(Source data)
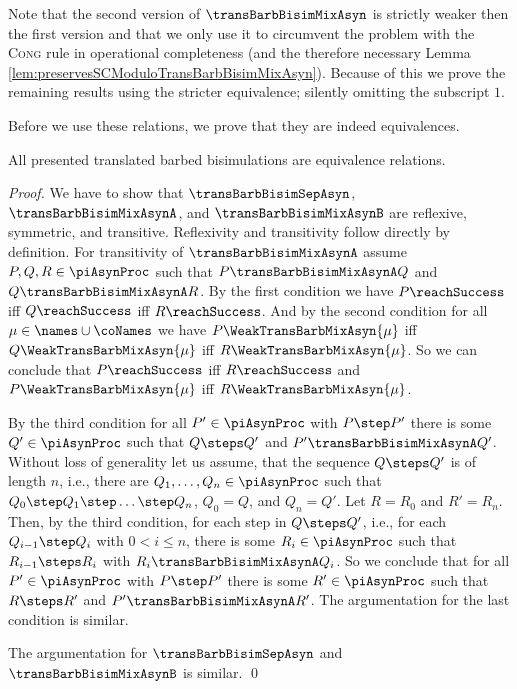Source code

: \documentclass[]{llncs}
\begin{document}
Note that the second version of $ \transBarbBisimMixAsyn $ is strictly weaker then the first version and that we only use it to circumvent the problem with the \textsc{Cong} rule in operational completeness (and the therefore necessary Lemma \ref{lem:preservesSCModuloTransBarbBisimMixAsyn}). Because of this we prove the remaining results using the stricter equivalence; silently omitting the subscript $ 1 $.

Before we use these relations, we prove that they are indeed equivalences.

\begin{lemma} \label{lem:transBarbBisimIsEquivalence}
	All presented translated barbed bisimulations are equivalence relations.
\end{lemma}

\begin{proof}
	We have to show that $ \transBarbBisimSepAsyn $, $ \transBarbBisimMixAsynA $, and $ \transBarbBisimMixAsynB $ are reflexive, symmetric, and transitive. Reflexivity and transitivity follow directly by definition. For transitivity of $ \transBarbBisimMixAsynA $ assume $ P, Q, R \in \piAsynProc $ such that $ P \transBarbBisimMixAsynA Q $ and $ Q \transBarbBisimMixAsynA R $. By the first condition we have $ P\reachSuccess $ iff $ Q\reachSuccess $ iff $ R\reachSuccess $. And by the second condition for all $ \mu \in \names \cup \coNames $ we have $ P\WeakTransBarbMixAsyn{\mu} $ iff $ Q\WeakTransBarbMixAsyn{\mu} $ iff $ R\WeakTransBarbMixAsyn{\mu} $. So we can conclude that $ P\reachSuccess $ iff $ R\reachSuccess $ and $ P\WeakTransBarbMixAsyn{\mu} $ iff $ R \WeakTransBarbMixAsyn{\mu} $.
	
	By the third condition for all $ P' \in \piAsynProc $ with $ P \step P' $ there is some $ Q' \in \piAsynProc $ such that $ Q \steps Q' $ and $ P' \transBarbBisimMixAsynA Q' $. Without loss of generality let us assume, that the sequence $ Q \steps Q' $ is of length $ n $, i.e., there are $ Q_1, \ldots, Q_n \in \piAsynProc $ such that $ Q_0 \step Q_1 \step \ldots \step Q_n $, $ Q_0 = Q $, and $ Q_n = Q' $. Let $ R = R_0 $ and $ R' = R_n $. Then, by the third condition, for each step in $ Q \steps Q' $, i.e., for each $ Q_{i - 1} \step Q_i $ with $ 0 < i \leq n $, there is some $ R_i \in \piAsynProc $ such that $ R_{i - 1} \steps R_i $ with $ R_i \transBarbBisimMixAsynA Q_i $. So we conclude that for all $ P' \in \piAsynProc $ with $ P \step P' $ there is some $ R' \in \piAsynProc $ such that $ R \steps R' $ and $ P' \transBarbBisimMixAsynA R' $. The argumentation for the last condition is similar.
	
	The argumentation for $ \transBarbBisimSepAsyn $ and $ \transBarbBisimMixAsynB $ is similar.
	\qed
\end{proof}
\end{document}
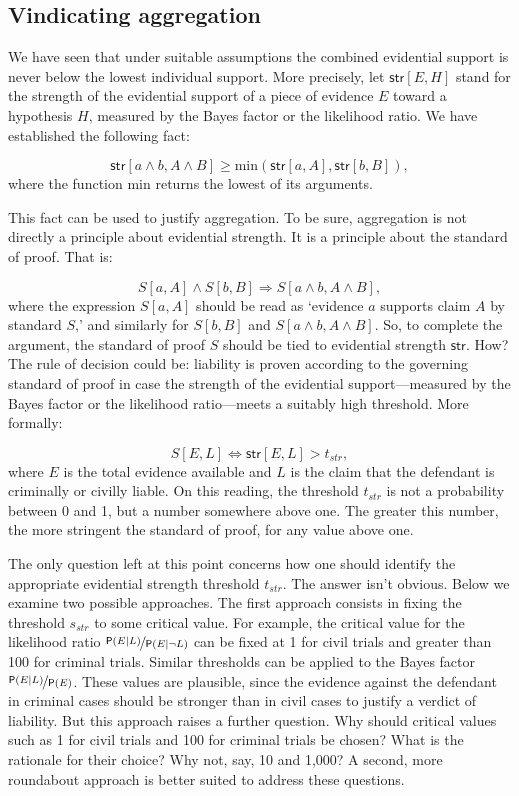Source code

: \documentclass[
  10pt,
  dvipsnames,enabledeprecatedfontcommands]{scrartcl}
\newcommand{\pr}[1]{\ensuremath{\mathsf{P}(#1)}}
\begin{document}
\hypertarget{vindicating-aggregation}{%
\subsection{Vindicating aggregation}\label{vindicating-aggregation}}

We have seen that under suitable assumptions the combined evidential
support is never below the lowest individual support. More precisely,
let \(\mathsf{str}[E, H]\) stand for the strength of the evidential
support of a piece of evidence \(E\) toward a hypothesis \(H\), measured
by the Bayes factor or the likelihood ratio. We have established the
following fact:

\[\mathsf{str}[a \wedge b, A\wedge B] \geq \text{min}(\mathsf{str}[a, A], \mathsf{str}[b, B]),\]
where the function \(\text{min}\) returns the lowest of its arguments.

This fact can be used to justify aggregation. To be sure, aggregation is
not directly a principle about evidential strength. It is a principle
about the standard of proof. That is:

\[S[a, A] \wedge S[b, B] \Rightarrow  S[a \wedge b, A\wedge B],\] where
the expression \(S[a, A]\) should be read as `evidence \(a\) supports
claim \(A\) by standard \(S\),' and similarly for \(S[b, B]\) and
\(S[a \wedge b, A\wedge B]\). So, to complete the argument, the standard
of proof \(S\) should be tied to evidential strength \(\mathsf{str}\).
How? The rule of decision could be: liability is proven according to the
governing standard of proof in case the strength of the evidential
support---measured by the Bayes factor or the likelihood ratio---meets a
suitably high threshold. More formally:

\[S[E, L] \Leftrightarrow \mathsf{str}[E, L]>t_{str},\] where \(E\) is
the total evidence available and \(L\) is the claim that the defendant
is criminally or civilly liable. On this reading, the threshold
\(t_{str}\) is not a probability between 0 and 1, but a number somewhere
above one. The greater this number, the more stringent the standard of
proof, for any value above one.

The only question left at this point concerns how one should identify
the appropriate evidential strength threshold \(t_{str}\). The answer
isn't obvious. Below we examine two possible approaches. The first
approach consists in fixing the threshold \(s_{str}\) to some critical
value. For example, the critical value for the likelihood ratio
\(\nicefrac{\pr{E \vert L}}{\pr{E \vert \neg L}}\) can be fixed at 1 for
civil trials and greater than 100 for criminal trials. Similar
thresholds can be applied to the Bayes factor
\(\nicefrac{\pr{E \vert L}}{\pr{E}}\). These values are plausible, since
the evidence against the defendant in criminal cases should be stronger
than in civil cases to justify a verdict of liability. But this approach
raises a further question. Why should critical values such as 1 for
civil trials and 100 for criminal trials be chosen? What is the
rationale for their choice? Why not, say, 10 and 1,000? A second, more
roundabout approach is better suited to address these questions.
\end{document}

> **Description of the task**
Give all entries again verbatim, without any images.

> **Answer to this task**
Source code

: \documentclass[]{llncs}
\begin{document}
Note that the second version of $ \transBarbBisimMixAsyn $ is strictly weaker then the first version and that we only use it to circumvent the problem with the \textsc{Cong} rule in operational completeness (and the therefore necessary Lemma \ref{lem:preservesSCModuloTransBarbBisimMixAsyn}). Because of this we prove the remaining results using the stricter equivalence; silently omitting the subscript $ 1 $.

Before we use these relations, we prove that they are indeed equivalences.

\begin{lemma} \label{lem:transBarbBisimIsEquivalence}
	All presented translated barbed bisimulations are equivalence relations.
\end{lemma}

\begin{proof}
	We have to show that $ \transBarbBisimSepAsyn $, $ \transBarbBisimMixAsynA $, and $ \transBarbBisimMixAsynB $ are reflexive, symmetric, and transitive. Reflexivity and transitivity follow directly by definition. For transitivity of $ \transBarbBisimMixAsynA $ assume $ P, Q, R \in \piAsynProc $ such that $ P \transBarbBisimMixAsynA Q $ and $ Q \transBarbBisimMixAsynA R $. By the first condition we have $ P\reachSuccess $ iff $ Q\reachSuccess $ iff $ R\reachSuccess $. And by the second condition for all $ \mu \in \names \cup \coNames $ we have $ P\WeakTransBarbMixAsyn{\mu} $ iff $ Q\WeakTransBarbMixAsyn{\mu} $ iff $ R\WeakTransBarbMixAsyn{\mu} $. So we can conclude that $ P\reachSuccess $ iff $ R\reachSuccess $ and $ P\WeakTransBarbMixAsyn{\mu} $ iff $ R \WeakTransBarbMixAsyn{\mu} $.
	
	By the third condition for all $ P' \in \piAsynProc $ with $ P \step P' $ there is some $ Q' \in \piAsynProc $ such that $ Q \steps Q' $ and $ P' \transBarbBisimMixAsynA Q' $. Without loss of generality let us assume, that the sequence $ Q \steps Q' $ is of length $ n $, i.e., there are $ Q_1, \ldots, Q_n \in \piAsynProc $ such that $ Q_0 \step Q_1 \step \ldots \step Q_n $, $ Q_0 = Q $, and $ Q_n = Q' $. Let $ R = R_0 $ and $ R' = R_n $. Then, by the third condition, for each step in $ Q \steps Q' $, i.e., for each $ Q_{i - 1} \step Q_i $ with $ 0 < i \leq n $, there is some $ R_i \in \piAsynProc $ such that $ R_{i - 1} \steps R_i $ with $ R_i \transBarbBisimMixAsynA Q_i $. So we conclude that for all $ P' \in \piAsynProc $ with $ P \step P' $ there is some $ R' \in \piAsynProc $ such that $ R \steps R' $ and $ P' \transBarbBisimMixAsynA R' $. The argumentation for the last condition is similar.
	
	The argumentation for $ \transBarbBisimSepAsyn $ and $ \transBarbBisimMixAsynB $ is similar.
	\qed
\end{proof}
\end{document}
Source code

: \documentclass[
  10pt,
  dvipsnames,enabledeprecatedfontcommands]{scrartcl}
\newcommand{\pr}[1]{\ensuremath{\mathsf{P}(#1)}}
\begin{document}
\hypertarget{vindicating-aggregation}{%
\subsection{Vindicating aggregation}\label{vindicating-aggregation}}

We have seen that under suitable assumptions the combined evidential
support is never below the lowest individual support. More precisely,
let \(\mathsf{str}[E, H]\) stand for the strength of the evidential
support of a piece of evidence \(E\) toward a hypothesis \(H\), measured
by the Bayes factor or the likelihood ratio. We have established the
following fact:

\[\mathsf{str}[a \wedge b, A\wedge B] \geq \text{min}(\mathsf{str}[a, A], \mathsf{str}[b, B]),\]
where the function \(\text{min}\) returns the lowest of its arguments.

This fact can be used to justify aggregation. To be sure, aggregation is
not directly a principle about evidential strength. It is a principle
about the standard of proof. That is:

\[S[a, A] \wedge S[b, B] \Rightarrow  S[a \wedge b, A\wedge B],\] where
the expression \(S[a, A]\) should be read as `evidence \(a\) supports
claim \(A\) by standard \(S\),' and similarly for \(S[b, B]\) and
\(S[a \wedge b, A\wedge B]\). So, to complete the argument, the standard
of proof \(S\) should be tied to evidential strength \(\mathsf{str}\).
How? The rule of decision could be: liability is proven according to the
governing standard of proof in case the strength of the evidential
support---measured by the Bayes factor or the likelihood ratio---meets a
suitably high threshold. More formally:

\[S[E, L] \Leftrightarrow \mathsf{str}[E, L]>t_{str},\] where \(E\) is
the total evidence available and \(L\) is the claim that the defendant
is criminally or civilly liable. On this reading, the threshold
\(t_{str}\) is not a probability between 0 and 1, but a number somewhere
above one. The greater this number, the more stringent the standard of
proof, for any value above one.

The only question left at this point concerns how one should identify
the appropriate evidential strength threshold \(t_{str}\). The answer
isn't obvious. Below we examine two possible approaches. The first
approach consists in fixing the threshold \(s_{str}\) to some critical
value. For example, the critical value for the likelihood ratio
\(\nicefrac{\pr{E \vert L}}{\pr{E \vert \neg L}}\) can be fixed at 1 for
civil trials and greater than 100 for criminal trials. Similar
thresholds can be applied to the Bayes factor
\(\nicefrac{\pr{E \vert L}}{\pr{E}}\). These values are plausible, since
the evidence against the defendant in criminal cases should be stronger
than in civil cases to justify a verdict of liability. But this approach
raises a further question. Why should critical values such as 1 for
civil trials and 100 for criminal trials be chosen? What is the
rationale for their choice? Why not, say, 10 and 1,000? A second, more
roundabout approach is better suited to address these questions.
\end{document}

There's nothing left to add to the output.